Pour l’heure, les portails internet capables de demander, et surtout de recevoir, une centaine de francs pour un abonnement annuel restent rares. La majorité des sites rédactionnels sur le vin (une définition qui exclut les parties informatives de négoce en ligne) sont animés soit par des journalistes, soit par des passionnés. Si les professionnels munis d’une carte de presse se servent de leur site comme d’une vitrine pour obtenir des mandats, la situation des amateurs est plus complexe. Lorsque les blogs ont fait leur apparition, il était de bon ton de dire que ces nouveaux médias allaient permettre à chacun de proposer un contenu pertinent, voire de révéler des talents littéraires. La sélection naturelle, et l’apparition des réseaux sociaux où l’on peut raconter sa vie sans faire d’efforts de syntaxe, a fait son œuvre pour laisser désormais place à quelques spécialistes qui se sont démarqués par un ton ou une thématique particulière. Problème, même dans cette élite, personne ne parvient à l’heure actuelle à générer des revenus publicitaires dignes de ce nom. Pour les passionnés, la question de la rentabilité se pose assez vite. Tenir un blog de qualité sur le vin implique un investissement en temps conséquent pour participer à des dégustations, rencontrer des producteurs et écrire des billets à un rythme régulier. Comme cet engagement n’est pas rémunéré, il doit être pris sur la vie de famille. L’expérience montre que si celle-ci veut bien faire preuve de tolérance envers cet élan créatif d’un de ses membres, deux ans marque souvent la limite de la patience de l’entourage. Confronté à un choix, le blogeur n’a qu’une option s’il veut continuer: gagner de l’argent avec sa passion pour que le blog empiète sur la vie professionnelle et non familiale. Là encore, deux options cohabitent: faire payer l’utilisateur en limitant l’accès aux informations à des abonnés ou proposer aux producteurs des publi-reportages (plus ou moins indiqués comme tels). En Suisse romande, cette évolution est en marche puisque plusieurs des six plateformes internet spécialisées sur le vin, vont dansles prochains mois, soit devenir payantes (romanduvin.ch et burgweg-wein.ch), soit offrir des services spécifiques aux vignerons (vins-confédérés.ch).

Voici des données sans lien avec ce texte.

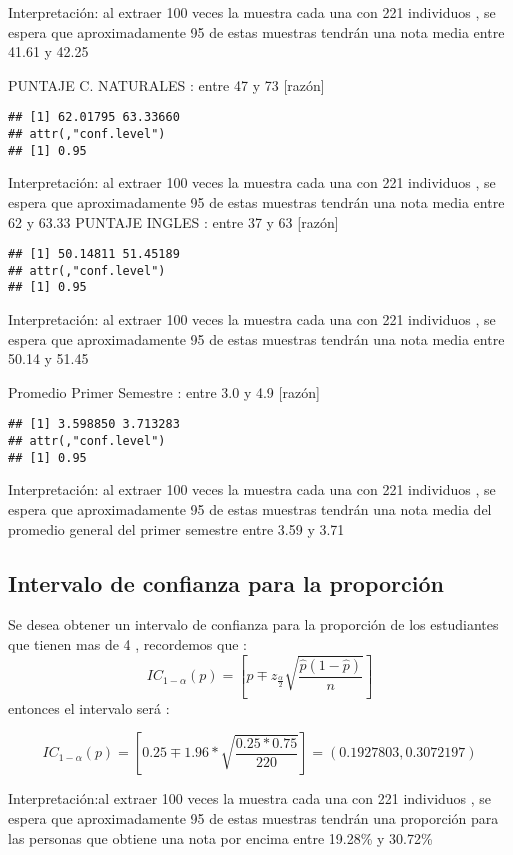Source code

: \documentclass[
  man]{apa6}
\begin{document}
Interpretación: al extraer 100 veces la muestra cada una con 221
individuos , se espera que aproximadamente 95 de estas muestras tendrán
una nota media entre 41.61 y 42.25

PUNTAJE C. NATURALES : entre 47 y 73 {[}razón{]}

\begin{verbatim}
## [1] 62.01795 63.33660
## attr(,"conf.level")
## [1] 0.95
\end{verbatim}

Interpretación: al extraer 100 veces la muestra cada una con 221
individuos , se espera que aproximadamente 95 de estas muestras tendrán
una nota media entre 62 y 63.33
\newpage
PUNTAJE INGLES : entre 37 y 63 {[}razón{]}

\begin{verbatim}
## [1] 50.14811 51.45189
## attr(,"conf.level")
## [1] 0.95
\end{verbatim}

Interpretación: al extraer 100 veces la muestra cada una con 221
individuos , se espera que aproximadamente 95 de estas muestras tendrán
una nota media entre 50.14 y 51.45

Promedio Primer Semestre : entre 3.0 y 4.9 {[}razón{]}

\begin{verbatim}
## [1] 3.598850 3.713283
## attr(,"conf.level")
## [1] 0.95
\end{verbatim}

Interpretación: al extraer 100 veces la muestra cada una con 221
individuos , se espera que aproximadamente 95 de estas muestras tendrán
una nota media del promedio general del primer semestre entre 3.59 y
3.71
\newpage

\hypertarget{intervalo-de-confianza-para-la-proporciuxf3n}{%
\subsection{Intervalo de confianza para la proporción}\label{intervalo-de-confianza-para-la-proporciuxf3n}}

Se desea obtener un intervalo de confianza para la proporción de los estudiantes que
tienen mas de 4 , recordemos que :
\[
IC_{1-\alpha}(p)=[\hat p \mp z_{\frac{\alpha}{2}}\sqrt{\frac{\hat p (1-\hat p)}{n}}]
\]
entonces el intervalo será :

\[
IC_{1-\alpha}(p)=[0.25\mp 1.96 *\sqrt{\frac{0.25*0.75}{220}}]=(0.1927803,0.3072197)
\]

Interpretación:al extraer 100 veces la muestra cada una con 221
individuos , se espera que aproximadamente 95 de estas muestras tendrán
una proporción para las personas que obtiene una nota por encima entre 19.28\% y
30.72\%
\end{document}
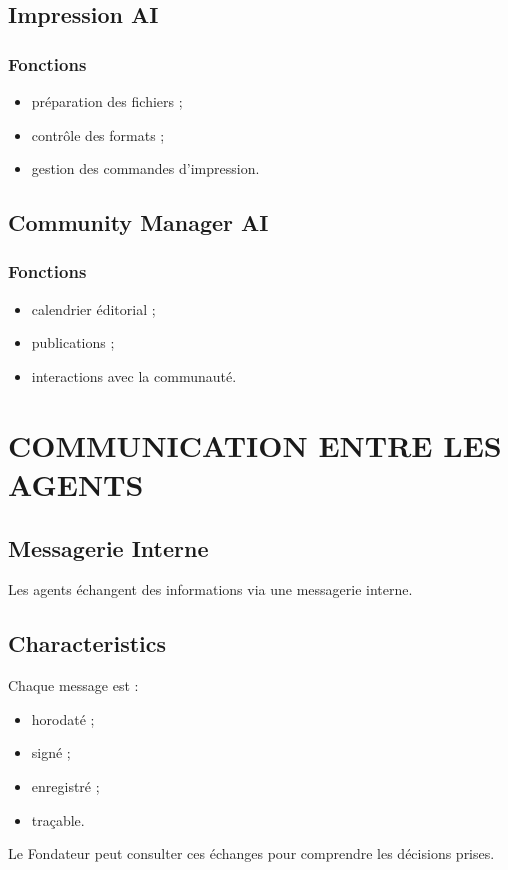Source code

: \documentclass[12pt,a4paper,oneside]{book}
\begin{document}
\section{Impression AI}
\subsection{Fonctions}
\begin{itemize}
\item préparation des fichiers ;
\item contrôle des formats ;
\item gestion des commandes d'impression.
\end{itemize}

\section{Community Manager AI}
\subsection{Fonctions}
\begin{itemize}
\item calendrier éditorial ;
\item publications ;
\item interactions avec la communauté.
\end{itemize}

\chapter{COMMUNICATION ENTRE LES AGENTS}

\section{Messagerie Interne}
Les agents échangent des informations via une messagerie interne.

\section{Characteristics}
Chaque message est :
\begin{itemize}
\item horodaté ;
\item signé ;
\item enregistré ;
\item traçable.
\end{itemize}

Le Fondateur peut consulter ces échanges pour comprendre les décisions prises.
\end{document}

La valeur des réseaux sociaux

Dans l’interview qui suit, Jancis Robinson explique que les journaux spécialisés sur le vin vont être les premiers à disparaître et que tout se passe aujourd’hui sur Twitter, Facebook étant déjà dépassé auprès de la jeune génération. Si son analyse se révèle correcte, cela signifie que le monde du vin a un gros problème avec les réseaux sociaux, car comme l’a expliqué le vigneron André Fontannaz lors du Vinocamp de Lausanne, le travail conséquent consenti par le domaine sur le web a, en termes de ventes, un impact beaucoup plus faible qu’une participation à une foire. Vu le faible nombre de vignerons qui avaient fait le déplacement les 22 et 23 mars 2014 à l’Ecole Hôtelière de Lausanne pour assister à cette manifestation regroupant une centaine de blogeurs spécialisés sur le vin, cette position est largement partagée dans le vignoble suisse.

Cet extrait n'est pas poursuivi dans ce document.